-- Stored data --
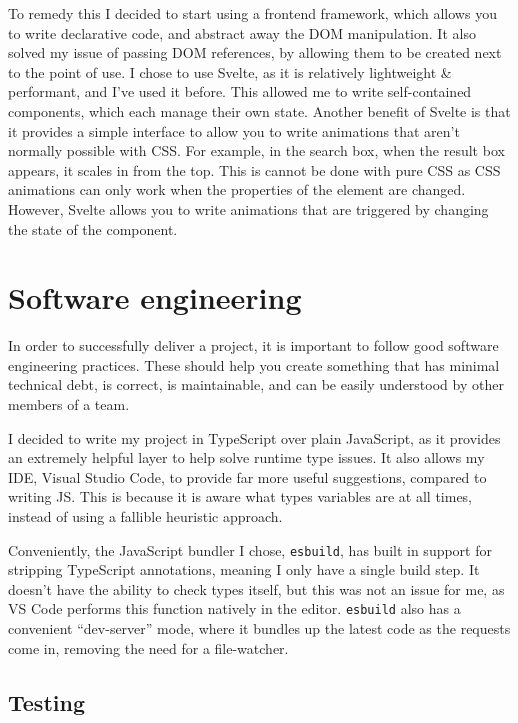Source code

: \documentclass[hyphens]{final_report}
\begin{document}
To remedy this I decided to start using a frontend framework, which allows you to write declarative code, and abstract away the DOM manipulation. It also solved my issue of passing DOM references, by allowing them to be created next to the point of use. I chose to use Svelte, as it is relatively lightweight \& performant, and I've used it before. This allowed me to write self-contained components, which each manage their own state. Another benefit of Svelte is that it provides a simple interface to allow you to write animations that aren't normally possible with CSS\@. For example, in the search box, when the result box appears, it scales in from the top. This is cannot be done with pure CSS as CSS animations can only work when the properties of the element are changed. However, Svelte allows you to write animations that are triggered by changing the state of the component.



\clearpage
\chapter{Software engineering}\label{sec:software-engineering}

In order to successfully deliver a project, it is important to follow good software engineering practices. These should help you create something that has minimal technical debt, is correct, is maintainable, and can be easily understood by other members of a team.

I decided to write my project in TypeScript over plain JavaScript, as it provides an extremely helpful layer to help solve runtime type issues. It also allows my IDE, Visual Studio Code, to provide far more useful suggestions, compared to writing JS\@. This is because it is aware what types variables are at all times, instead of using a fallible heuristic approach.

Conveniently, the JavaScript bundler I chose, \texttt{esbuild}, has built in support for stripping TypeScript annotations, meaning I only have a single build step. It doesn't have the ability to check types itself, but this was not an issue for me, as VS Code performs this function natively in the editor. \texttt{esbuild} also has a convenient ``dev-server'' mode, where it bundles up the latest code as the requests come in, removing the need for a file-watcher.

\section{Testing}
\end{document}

-- GOAL OF THE EXERCISE --
Return, from the data, each line that has the word "chose" in it.

-- EXERCISE OUTPUT --
To remedy this I decided to start using a frontend framework, which allows you to write declarative code, and abstract away the DOM manipulation. It also solved my issue of passing DOM references, by allowing them to be created next to the point of use. I chose to use Svelte, as it is relatively lightweight \& performant, and I've used it before. This allowed me to write self-contained components, which each manage their own state. Another benefit of Svelte is that it provides a simple interface to allow you to write animations that aren't normally possible with CSS\@. For example, in the search box, when the result box appears, it scales in from the top. This is cannot be done with pure CSS as CSS animations can only work when the properties of the element are changed. However, Svelte allows you to write animations that are triggered by changing the state of the component.
Conveniently, the JavaScript bundler I chose, \texttt{esbuild}, has built in support for stripping TypeScript annotations, meaning I only have a single build step. It doesn't have the ability to check types itself, but this was not an issue for me, as VS Code performs this function natively in the editor. \texttt{esbuild} also has a convenient ``dev-server'' mode, where it bundles up the latest code as the requests come in, removing the need for a file-watcher.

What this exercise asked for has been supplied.